Come un paziente eterizzato sopra una tavola[211];

Andiamo, per certe strade semideserte,

Mormoranti ricoveri

Di notti senza riposo in alberghi di passo a poco prezzo

E ristoranti pieni di segatura e gusci d’ostriche;

Strade che ci succedono come un tedioso argomento

Con l’insidioso proposito

Di condurti a domande che opprimono…

Oh, non chiedere «Cosa?»

Andiamo a fare la nostra visita. (Sanesi)

[† Что ж, пойдем, ты и я,

Когда вечер протягивается под небом,

Как больной под наркозом на столе;

Пойдем по улицам полупустынным,

По бормочущим укрытиям

Бессонных ночей в дешевых ночлежках,

Где рестораны, полные опилок и устричной скорлупы;

Улицы, идущие одна за другой, как опостылевшее

            рассуждение

С коварным умыслом

Подвести тебя к удручающим вопросам…

О, не спрашивай: «Что?»

Пойдем, нанесем визит. (ит., Санези)]


Но дело в том, что в оригинале «Пруфрока» есть размер, рифмы (часть из них – внутренние) и ассонансы (оправдывающие финальное созвучие между go и Michelangelo). В итальянском переводе все это утрачивается:


Let us go, you and I,

When the evening is spread out against the sky

Like a patient etherised upon a table;

Let us go, through certain half-deserted streets,

The muttering retreats

Of restless nights in one-night cheap hotels

And sawdust restaurants with oyster-shells:

Streets that follow like a tedious argument

Of insidious intent

To lead you to an overwhelming question…

Oh, do not ask, «What is it?»

Let us go and make our visit.

In the room the women come and go

Talking of Michelangelo.

[Ну что же, я пойду с тобой,

Когда под небом вечер стихнет, как больной

Под хлороформом на столе хирурга;

Ну что ж, пойдем вдоль малолюдных улиц —

Опилки на полу, скорлупки устриц

В дешевых кабаках, в бормочущих притонах,

В ночлежках для ночей бессонных;

Уводят улицы, как скучный спор,

И подведут в упор

К убийственному для тебя вопросу…

Не спрашивай о чем.

Ну что ж, давай туда пойдем.

В гостиной дамы тяжело

Беседуют о Микеланджело.] (Л. Сергеев)

[† Ср. другие русские переводы:


Пошли вдвоем, пожалуй.

Уж вечер небо навзничью распяло,

Как пациента под ножом наркоз.

Пошли местами полузапустелыми,

С несвежими постелями,

Отелями на разовый постой,

Пивными, устланными устричною шелухой,

Пошли местами, удручающе навязчивыми

И на идею наводящими

Задать вам тот – единственно существенный —

            вопрос…


Какой вопрос? Да бросьте!

Пошли, пожалуй, в гости.

В гостиной разговаривают тети

О Микеланджело Буонаротти. (В. Топоров)


Что ж, пошли, вы да я,

В час, когда на небе вечер разлегся,

Как на столе пациент под эфиром.

Что ж, пошли по пустынным кварталам,

Убежищам беспокойно бормочущих ночей,

В дешевые номера, что сдаются «на ночь»,

В усыпанные устричными раковинами пивные.
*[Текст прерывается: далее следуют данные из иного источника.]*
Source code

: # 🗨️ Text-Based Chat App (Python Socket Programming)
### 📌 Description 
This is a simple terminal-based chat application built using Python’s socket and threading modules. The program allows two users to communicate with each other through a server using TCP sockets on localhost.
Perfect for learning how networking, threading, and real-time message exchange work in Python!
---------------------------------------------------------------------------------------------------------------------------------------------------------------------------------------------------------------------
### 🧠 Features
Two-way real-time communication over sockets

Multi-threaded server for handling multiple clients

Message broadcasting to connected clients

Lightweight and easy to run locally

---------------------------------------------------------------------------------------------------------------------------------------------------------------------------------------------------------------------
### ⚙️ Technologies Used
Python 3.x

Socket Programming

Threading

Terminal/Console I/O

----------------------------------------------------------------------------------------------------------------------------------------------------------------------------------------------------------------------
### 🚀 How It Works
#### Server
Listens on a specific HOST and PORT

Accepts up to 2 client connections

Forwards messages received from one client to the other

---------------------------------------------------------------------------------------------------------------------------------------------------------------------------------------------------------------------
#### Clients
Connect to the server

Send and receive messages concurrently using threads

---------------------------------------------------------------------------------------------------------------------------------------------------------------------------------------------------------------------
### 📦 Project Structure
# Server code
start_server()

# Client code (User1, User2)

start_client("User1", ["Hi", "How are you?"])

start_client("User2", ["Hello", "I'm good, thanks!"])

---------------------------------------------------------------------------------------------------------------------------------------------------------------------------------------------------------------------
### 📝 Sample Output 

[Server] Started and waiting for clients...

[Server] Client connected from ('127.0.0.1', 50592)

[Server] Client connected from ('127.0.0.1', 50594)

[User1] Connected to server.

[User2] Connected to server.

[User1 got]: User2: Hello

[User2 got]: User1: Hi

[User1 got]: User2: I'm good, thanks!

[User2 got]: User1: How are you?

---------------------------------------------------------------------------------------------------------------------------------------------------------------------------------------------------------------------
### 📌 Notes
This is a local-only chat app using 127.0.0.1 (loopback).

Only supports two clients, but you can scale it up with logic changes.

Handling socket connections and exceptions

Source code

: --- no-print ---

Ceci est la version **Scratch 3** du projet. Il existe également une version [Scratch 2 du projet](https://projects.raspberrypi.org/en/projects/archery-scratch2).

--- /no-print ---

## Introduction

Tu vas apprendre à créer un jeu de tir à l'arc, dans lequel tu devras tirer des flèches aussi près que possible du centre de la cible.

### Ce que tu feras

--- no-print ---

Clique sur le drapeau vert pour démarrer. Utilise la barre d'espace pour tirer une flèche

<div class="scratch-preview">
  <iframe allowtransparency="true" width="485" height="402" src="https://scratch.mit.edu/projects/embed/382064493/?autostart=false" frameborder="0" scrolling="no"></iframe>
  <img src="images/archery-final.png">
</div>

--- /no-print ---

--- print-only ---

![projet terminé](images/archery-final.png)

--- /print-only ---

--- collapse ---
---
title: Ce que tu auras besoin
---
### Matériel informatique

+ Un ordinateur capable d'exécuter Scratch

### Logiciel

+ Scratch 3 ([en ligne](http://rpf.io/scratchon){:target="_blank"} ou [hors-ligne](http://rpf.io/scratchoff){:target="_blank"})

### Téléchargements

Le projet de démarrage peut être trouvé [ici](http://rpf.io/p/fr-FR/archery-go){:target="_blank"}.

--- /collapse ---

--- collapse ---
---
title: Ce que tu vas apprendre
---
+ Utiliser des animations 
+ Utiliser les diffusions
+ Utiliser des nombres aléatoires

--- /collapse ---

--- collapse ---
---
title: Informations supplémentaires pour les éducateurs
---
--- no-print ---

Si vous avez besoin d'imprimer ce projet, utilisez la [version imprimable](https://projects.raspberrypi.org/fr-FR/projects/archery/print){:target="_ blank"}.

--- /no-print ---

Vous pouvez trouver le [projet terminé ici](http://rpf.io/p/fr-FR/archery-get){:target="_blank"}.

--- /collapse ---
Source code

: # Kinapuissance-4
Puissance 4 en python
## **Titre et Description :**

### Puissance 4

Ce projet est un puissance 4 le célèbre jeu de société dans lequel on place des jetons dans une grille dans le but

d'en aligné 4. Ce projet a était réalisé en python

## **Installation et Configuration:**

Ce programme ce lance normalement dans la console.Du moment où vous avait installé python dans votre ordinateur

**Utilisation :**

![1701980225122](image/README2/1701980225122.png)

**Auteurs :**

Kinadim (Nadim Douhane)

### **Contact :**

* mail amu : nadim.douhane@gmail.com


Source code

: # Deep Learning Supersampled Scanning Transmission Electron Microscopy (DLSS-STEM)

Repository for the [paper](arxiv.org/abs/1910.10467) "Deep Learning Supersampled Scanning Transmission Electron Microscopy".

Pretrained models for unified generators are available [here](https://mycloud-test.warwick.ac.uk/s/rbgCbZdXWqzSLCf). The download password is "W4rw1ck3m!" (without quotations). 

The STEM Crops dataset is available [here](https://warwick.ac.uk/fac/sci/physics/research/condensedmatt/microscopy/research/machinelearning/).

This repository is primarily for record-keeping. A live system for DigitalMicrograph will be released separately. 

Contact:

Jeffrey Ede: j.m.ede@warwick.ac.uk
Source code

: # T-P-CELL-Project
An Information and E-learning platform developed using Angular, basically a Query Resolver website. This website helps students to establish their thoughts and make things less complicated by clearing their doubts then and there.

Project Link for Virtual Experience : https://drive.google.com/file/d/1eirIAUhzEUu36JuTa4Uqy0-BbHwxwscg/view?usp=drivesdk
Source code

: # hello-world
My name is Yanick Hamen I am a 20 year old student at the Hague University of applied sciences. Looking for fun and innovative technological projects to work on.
Улицы тянутся, как надоевшие доводы,

Коварно крадутся от дома к дому,

Ведут к проклятому вопросу…

Ох, не спрашивайте: какому?

Пошли, навестим, кого следует.

По комнатам женщины – туда и назад —

О Микеланджело говорят. (Н. Берберова)]


Я решил так: раз Элиот использовал размер и рифмы, нужно сделать все возможное, чтобы их сохранить. Я предпринял соответствующую попытку (которую отнюдь не выдаю за сто́ящее произведение) и получил следующее:


Tu ed io, è gia l’оrа, andiamo nella sera

che nel cielo si spande in ombra near

come un malato già in anestesia.

Andiam per certe strade desolate

nel brusio polveroso

di certi alberghi ad ore, e l’acre odore

di ristoranti pregni di sudore… (Eco)

[† Час настал; что же, выйдем с тобою одни

в этот вечер, распластанный по́ небу в черной тени,

как пациент, что уже под наркозом.

Пойдем с тобой по улицам безлюдным

в нестройном пыльном гаме

дешевых нумеров, средь зловонных паров

ресторанов, пропотевших до самых потолков… (ит., Эко)]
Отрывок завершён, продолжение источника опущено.